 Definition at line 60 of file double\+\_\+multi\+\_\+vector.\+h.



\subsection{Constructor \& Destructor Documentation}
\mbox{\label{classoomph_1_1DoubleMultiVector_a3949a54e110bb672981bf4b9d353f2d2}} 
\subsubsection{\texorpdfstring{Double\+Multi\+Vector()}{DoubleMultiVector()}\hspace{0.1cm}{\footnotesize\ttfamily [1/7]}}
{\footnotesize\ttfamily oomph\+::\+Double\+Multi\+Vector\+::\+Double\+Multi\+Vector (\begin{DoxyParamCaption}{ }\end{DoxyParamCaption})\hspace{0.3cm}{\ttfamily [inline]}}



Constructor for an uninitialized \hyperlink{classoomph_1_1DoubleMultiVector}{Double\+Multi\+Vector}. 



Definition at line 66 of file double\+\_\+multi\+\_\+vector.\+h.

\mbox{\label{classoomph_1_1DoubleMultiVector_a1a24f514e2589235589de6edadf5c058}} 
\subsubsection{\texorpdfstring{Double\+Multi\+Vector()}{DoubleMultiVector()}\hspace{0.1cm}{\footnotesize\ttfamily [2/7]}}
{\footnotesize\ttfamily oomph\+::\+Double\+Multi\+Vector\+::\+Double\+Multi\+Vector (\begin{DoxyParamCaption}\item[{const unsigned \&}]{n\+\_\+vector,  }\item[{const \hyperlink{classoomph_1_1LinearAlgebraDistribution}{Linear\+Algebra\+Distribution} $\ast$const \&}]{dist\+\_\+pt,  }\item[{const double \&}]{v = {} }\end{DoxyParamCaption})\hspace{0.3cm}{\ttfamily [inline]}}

....

Produce an exact repeat of the lines from the one containing "Definition at line 66" through the last line of the data, and nothing more.

§ **RESULT**
Definition at line 66 of file double\+\_\+multi\+\_\+vector.\+h.

\mbox{\label{classoomph_1_1DoubleMultiVector_a1a24f514e2589235589de6edadf5c058}} 
\subsubsection{\texorpdfstring{Double\+Multi\+Vector()}{DoubleMultiVector()}\hspace{0.1cm}{\footnotesize\ttfamily [2/7]}}
{\footnotesize\ttfamily oomph\+::\+Double\+Multi\+Vector\+::\+Double\+Multi\+Vector (\begin{DoxyParamCaption}\item[{const unsigned \&}]{n\+\_\+vector,  }\item[{const \hyperlink{classoomph_1_1LinearAlgebraDistribution}{Linear\+Algebra\+Distribution} $\ast$const \&}]{dist\+\_\+pt,  }\item[{const double \&}]{v = {} }\end{DoxyParamCaption})\hspace{0.3cm}{\ttfamily [inline]}}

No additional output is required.